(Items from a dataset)

···

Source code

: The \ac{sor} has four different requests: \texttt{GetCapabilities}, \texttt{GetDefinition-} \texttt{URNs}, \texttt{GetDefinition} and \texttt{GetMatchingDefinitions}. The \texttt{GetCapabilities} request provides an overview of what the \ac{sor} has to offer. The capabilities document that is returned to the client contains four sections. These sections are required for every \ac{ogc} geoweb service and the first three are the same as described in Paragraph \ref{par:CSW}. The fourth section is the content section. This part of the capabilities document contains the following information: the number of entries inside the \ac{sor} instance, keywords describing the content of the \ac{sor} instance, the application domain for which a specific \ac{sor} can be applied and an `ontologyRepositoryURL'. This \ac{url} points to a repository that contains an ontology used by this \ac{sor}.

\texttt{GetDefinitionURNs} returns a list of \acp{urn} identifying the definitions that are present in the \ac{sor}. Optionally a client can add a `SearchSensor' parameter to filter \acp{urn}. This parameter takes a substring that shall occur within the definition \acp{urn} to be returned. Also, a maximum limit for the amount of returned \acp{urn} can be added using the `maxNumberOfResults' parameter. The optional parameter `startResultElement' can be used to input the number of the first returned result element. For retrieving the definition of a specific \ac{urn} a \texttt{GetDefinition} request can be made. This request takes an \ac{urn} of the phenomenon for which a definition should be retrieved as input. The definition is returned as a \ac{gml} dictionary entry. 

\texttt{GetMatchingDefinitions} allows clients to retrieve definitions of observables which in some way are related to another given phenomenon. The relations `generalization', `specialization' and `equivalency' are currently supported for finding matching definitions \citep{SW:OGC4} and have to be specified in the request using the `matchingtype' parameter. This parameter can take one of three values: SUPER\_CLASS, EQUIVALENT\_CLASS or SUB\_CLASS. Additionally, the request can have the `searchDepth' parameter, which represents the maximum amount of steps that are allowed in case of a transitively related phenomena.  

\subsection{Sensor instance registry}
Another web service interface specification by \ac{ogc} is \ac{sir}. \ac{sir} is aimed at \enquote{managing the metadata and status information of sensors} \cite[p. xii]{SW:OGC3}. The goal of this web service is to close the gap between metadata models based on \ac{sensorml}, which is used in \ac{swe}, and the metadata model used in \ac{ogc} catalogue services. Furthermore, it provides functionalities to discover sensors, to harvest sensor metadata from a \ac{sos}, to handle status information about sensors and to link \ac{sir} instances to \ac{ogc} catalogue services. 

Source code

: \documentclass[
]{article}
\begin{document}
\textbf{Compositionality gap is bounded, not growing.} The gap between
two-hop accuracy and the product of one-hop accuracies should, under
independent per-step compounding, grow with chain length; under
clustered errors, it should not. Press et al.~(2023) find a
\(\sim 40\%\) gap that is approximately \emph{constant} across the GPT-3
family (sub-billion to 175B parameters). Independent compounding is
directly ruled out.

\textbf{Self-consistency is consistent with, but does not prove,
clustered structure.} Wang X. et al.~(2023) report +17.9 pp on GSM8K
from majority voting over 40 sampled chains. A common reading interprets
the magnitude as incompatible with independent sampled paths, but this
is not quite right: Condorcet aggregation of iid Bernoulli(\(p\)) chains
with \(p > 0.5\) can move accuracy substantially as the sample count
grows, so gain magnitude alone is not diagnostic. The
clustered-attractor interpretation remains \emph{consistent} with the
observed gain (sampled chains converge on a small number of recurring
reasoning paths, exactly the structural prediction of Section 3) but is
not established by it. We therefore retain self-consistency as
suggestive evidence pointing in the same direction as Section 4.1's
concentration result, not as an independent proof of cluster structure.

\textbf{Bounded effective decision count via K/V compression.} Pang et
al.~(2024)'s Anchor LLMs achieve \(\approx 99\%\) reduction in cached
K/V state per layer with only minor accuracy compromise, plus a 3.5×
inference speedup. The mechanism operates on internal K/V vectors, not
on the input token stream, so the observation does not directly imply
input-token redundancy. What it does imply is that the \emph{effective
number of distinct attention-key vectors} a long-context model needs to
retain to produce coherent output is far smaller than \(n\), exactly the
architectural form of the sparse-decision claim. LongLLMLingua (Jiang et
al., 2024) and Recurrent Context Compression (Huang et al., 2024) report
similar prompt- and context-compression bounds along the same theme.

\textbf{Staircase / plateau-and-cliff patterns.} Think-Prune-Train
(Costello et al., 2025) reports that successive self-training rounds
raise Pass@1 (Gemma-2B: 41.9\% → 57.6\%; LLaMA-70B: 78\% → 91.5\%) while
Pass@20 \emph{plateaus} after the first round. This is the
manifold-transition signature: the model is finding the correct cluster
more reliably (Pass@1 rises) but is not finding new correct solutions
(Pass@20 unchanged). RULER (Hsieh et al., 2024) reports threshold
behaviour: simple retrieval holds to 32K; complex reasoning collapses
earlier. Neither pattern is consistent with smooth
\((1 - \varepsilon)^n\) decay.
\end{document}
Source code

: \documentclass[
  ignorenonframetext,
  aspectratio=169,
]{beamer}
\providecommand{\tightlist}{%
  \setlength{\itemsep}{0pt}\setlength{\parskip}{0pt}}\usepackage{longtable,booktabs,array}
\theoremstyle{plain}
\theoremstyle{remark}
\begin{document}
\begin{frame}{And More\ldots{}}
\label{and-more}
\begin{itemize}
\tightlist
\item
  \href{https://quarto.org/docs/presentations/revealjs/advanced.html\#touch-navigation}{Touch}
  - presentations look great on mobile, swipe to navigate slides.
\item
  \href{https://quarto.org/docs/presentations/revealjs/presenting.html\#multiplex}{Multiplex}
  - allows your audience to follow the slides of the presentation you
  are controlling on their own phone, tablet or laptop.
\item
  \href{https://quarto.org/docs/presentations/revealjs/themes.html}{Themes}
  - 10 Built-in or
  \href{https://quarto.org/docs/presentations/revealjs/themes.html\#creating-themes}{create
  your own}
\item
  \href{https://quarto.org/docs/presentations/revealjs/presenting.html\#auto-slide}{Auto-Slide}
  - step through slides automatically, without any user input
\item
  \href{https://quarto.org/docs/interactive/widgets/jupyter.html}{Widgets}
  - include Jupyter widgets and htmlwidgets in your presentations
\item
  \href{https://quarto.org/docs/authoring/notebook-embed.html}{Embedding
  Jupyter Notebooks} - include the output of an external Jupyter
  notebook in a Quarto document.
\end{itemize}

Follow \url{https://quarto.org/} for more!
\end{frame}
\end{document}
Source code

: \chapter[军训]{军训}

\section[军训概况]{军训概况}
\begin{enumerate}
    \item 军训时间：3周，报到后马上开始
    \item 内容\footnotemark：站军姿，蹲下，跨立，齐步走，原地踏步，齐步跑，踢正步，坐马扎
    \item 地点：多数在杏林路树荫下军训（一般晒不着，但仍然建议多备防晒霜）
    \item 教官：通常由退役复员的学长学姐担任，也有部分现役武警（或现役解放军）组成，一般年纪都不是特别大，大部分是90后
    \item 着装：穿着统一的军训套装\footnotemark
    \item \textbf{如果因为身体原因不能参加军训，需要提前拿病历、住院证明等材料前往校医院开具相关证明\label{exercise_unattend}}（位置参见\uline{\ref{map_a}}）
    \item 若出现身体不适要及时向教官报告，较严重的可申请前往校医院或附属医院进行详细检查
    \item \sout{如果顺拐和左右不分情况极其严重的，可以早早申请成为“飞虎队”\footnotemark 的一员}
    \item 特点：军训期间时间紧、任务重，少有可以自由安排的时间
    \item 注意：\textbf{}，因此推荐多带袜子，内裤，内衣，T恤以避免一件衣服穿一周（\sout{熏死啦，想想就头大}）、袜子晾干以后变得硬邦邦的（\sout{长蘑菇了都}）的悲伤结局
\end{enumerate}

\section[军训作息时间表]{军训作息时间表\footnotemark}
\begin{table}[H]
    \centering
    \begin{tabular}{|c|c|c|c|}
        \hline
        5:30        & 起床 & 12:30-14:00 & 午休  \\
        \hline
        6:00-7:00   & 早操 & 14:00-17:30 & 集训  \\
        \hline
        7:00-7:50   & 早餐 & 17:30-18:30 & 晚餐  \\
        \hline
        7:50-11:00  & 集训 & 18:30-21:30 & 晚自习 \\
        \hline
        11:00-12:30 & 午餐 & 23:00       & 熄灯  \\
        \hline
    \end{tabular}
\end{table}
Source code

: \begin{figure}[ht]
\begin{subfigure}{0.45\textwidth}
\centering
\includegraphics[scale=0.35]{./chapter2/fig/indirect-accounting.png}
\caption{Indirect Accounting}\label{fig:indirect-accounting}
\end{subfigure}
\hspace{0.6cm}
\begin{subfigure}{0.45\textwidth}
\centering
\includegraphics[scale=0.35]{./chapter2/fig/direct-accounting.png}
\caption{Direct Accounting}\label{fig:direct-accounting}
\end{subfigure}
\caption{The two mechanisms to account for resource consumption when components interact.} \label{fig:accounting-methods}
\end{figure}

···

**Exercise prompt:**
Look above for the line containing "family (sub-billion to". Output from there through the line containing "al., 2024) and", exactly and inclusively.

**Written solution:**
family (sub-billion to 175B parameters). Independent compounding is
directly ruled out.

\textbf{Self-consistency is consistent with, but does not prove,
clustered structure.} Wang X. et al.~(2023) report +17.9 pp on GSM8K
from majority voting over 40 sampled chains. A common reading interprets
the magnitude as incompatible with independent sampled paths, but this
is not quite right: Condorcet aggregation of iid Bernoulli(\(p\)) chains
with \(p > 0.5\) can move accuracy substantially as the sample count
grows, so gain magnitude alone is not diagnostic. The
clustered-attractor interpretation remains \emph{consistent} with the
observed gain (sampled chains converge on a small number of recurring
reasoning paths, exactly the structural prediction of Section 3) but is
not established by it. We therefore retain self-consistency as
suggestive evidence pointing in the same direction as Section 4.1's
concentration result, not as an independent proof of cluster structure.

\textbf{Bounded effective decision count via K/V compression.} Pang et
al.~(2024)'s Anchor LLMs achieve \(\approx 99\%\) reduction in cached
K/V state per layer with only minor accuracy compromise, plus a 3.5×
inference speedup. The mechanism operates on internal K/V vectors, not
on the input token stream, so the observation does not directly imply
input-token redundancy. What it does imply is that the \emph{effective
number of distinct attention-key vectors} a long-context model needs to
retain to produce coherent output is far smaller than \(n\), exactly the
architectural form of the sparse-decision claim. LongLLMLingua (Jiang et
al., 2024) and Recurrent Context Compression (Huang et al., 2024) report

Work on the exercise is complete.